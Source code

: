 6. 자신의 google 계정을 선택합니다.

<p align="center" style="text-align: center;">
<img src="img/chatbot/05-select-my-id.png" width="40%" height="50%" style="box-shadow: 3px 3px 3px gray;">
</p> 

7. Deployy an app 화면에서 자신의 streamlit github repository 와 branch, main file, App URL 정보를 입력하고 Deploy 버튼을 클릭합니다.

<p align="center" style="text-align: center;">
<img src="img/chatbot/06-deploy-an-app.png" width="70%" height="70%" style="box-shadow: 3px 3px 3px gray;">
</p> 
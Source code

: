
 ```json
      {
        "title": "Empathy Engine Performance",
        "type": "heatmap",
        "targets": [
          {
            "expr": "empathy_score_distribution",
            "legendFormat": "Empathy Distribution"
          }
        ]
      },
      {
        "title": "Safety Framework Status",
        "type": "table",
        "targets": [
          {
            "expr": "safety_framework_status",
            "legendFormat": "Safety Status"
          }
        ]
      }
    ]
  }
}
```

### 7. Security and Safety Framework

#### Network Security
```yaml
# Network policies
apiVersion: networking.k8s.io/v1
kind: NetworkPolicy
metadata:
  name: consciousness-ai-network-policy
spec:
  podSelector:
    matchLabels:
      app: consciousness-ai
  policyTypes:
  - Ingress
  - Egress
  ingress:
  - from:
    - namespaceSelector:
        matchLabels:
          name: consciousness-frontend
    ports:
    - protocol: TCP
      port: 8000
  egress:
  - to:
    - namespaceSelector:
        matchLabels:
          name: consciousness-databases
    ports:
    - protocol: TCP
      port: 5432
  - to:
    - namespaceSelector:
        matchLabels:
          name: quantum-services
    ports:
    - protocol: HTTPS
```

==============================

◆ **Assignment**:
Output all of the material exactly as written.

◆ **Result of this exercise**:
Source code

: 6. 자신의 google 계정을 선택합니다.

<p align="center" style="text-align: center;">
<img src="img/chatbot/05-select-my-id.png" width="40%" height="50%" style="box-shadow: 3px 3px 3px gray;">
</p> 

7. Deployy an app 화면에서 자신의 streamlit github repository 와 branch, main file, App URL 정보를 입력하고 Deploy 버튼을 클릭합니다.

<p align="center" style="text-align: center;">
<img src="img/chatbot/06-deploy-an-app.png" width="70%" height="70%" style="box-shadow: 3px 3px 3px gray;">
</p> 
Source code

:
 ```json
      {
        "title": "Empathy Engine Performance",
        "type": "heatmap",
        "targets": [
          {
            "expr": "empathy_score_distribution",
            "legendFormat": "Empathy Distribution"
          }
        ]
      },
      {
        "title": "Safety Framework Status",
        "type": "table",
        "targets": [
          {
            "expr": "safety_framework_status",
            "legendFormat": "Safety Status"
          }
        ]
      }
    ]
  }
}
```

### 7. Security and Safety Framework

#### Network Security
```yaml
# Network policies
apiVersion: networking.k8s.io/v1
kind: NetworkPolicy
metadata:
  name: consciousness-ai-network-policy
spec:
  podSelector:
    matchLabels:
      app: consciousness-ai
  policyTypes:
  - Ingress
  - Egress
  ingress:
  - from:
    - namespaceSelector:
        matchLabels:
          name: consciousness-frontend
    ports:
    - protocol: TCP
      port: 8000
  egress:
  - to:
    - namespaceSelector:
        matchLabels:
          name: consciousness-databases
    ports:
    - protocol: TCP
      port: 5432
  - to:
    - namespaceSelector:
        matchLabels:
          name: quantum-services
    ports:
    - protocol: HTTPS
```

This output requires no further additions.